**** Recorded data ****

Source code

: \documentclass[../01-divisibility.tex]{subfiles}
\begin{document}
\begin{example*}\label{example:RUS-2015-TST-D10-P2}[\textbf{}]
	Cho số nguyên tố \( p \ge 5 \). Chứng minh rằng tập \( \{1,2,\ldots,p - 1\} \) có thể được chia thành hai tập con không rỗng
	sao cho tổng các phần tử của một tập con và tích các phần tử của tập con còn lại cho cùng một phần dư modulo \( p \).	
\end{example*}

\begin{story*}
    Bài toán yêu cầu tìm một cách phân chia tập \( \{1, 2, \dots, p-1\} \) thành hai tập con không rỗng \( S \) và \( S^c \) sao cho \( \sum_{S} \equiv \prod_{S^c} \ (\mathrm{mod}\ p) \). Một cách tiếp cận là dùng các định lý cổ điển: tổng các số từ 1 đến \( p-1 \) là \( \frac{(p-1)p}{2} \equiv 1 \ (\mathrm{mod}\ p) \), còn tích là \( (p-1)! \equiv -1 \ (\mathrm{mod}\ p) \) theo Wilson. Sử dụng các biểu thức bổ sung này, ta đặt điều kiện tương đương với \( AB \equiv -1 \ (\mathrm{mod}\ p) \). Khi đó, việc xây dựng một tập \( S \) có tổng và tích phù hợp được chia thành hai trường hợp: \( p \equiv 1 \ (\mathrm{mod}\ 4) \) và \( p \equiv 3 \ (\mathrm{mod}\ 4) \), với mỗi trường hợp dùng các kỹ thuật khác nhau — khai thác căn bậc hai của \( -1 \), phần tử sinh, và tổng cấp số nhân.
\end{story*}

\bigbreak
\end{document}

****

● Assignment: With nothing left out, copy the data above exactly.

● Response for this exercise:
Source code

: \documentclass[../01-divisibility.tex]{subfiles}
\begin{document}
\begin{example*}\label{example:RUS-2015-TST-D10-P2}[\textbf{}]
	Cho số nguyên tố \( p \ge 5 \). Chứng minh rằng tập \( \{1,2,\ldots,p - 1\} \) có thể được chia thành hai tập con không rỗng
	sao cho tổng các phần tử của một tập con và tích các phần tử của tập con còn lại cho cùng một phần dư modulo \( p \).	
\end{example*}

\begin{story*}
    Bài toán yêu cầu tìm một cách phân chia tập \( \{1, 2, \dots, p-1\} \) thành hai tập con không rỗng \( S \) và \( S^c \) sao cho \( \sum_{S} \equiv \prod_{S^c} \ (\mathrm{mod}\ p) \). Một cách tiếp cận là dùng các định lý cổ điển: tổng các số từ 1 đến \( p-1 \) là \( \frac{(p-1)p}{2} \equiv 1 \ (\mathrm{mod}\ p) \), còn tích là \( (p-1)! \equiv -1 \ (\mathrm{mod}\ p) \) theo Wilson. Sử dụng các biểu thức bổ sung này, ta đặt điều kiện tương đương với \( AB \equiv -1 \ (\mathrm{mod}\ p) \). Khi đó, việc xây dựng một tập \( S \) có tổng và tích phù hợp được chia thành hai trường hợp: \( p \equiv 1 \ (\mathrm{mod}\ 4) \) và \( p \equiv 3 \ (\mathrm{mod}\ 4) \), với mỗi trường hợp dùng các kỹ thuật khác nhau — khai thác căn bậc hai của \( -1 \), phần tử sinh, và tổng cấp số nhân.
\end{story*}

\bigbreak
\end{document}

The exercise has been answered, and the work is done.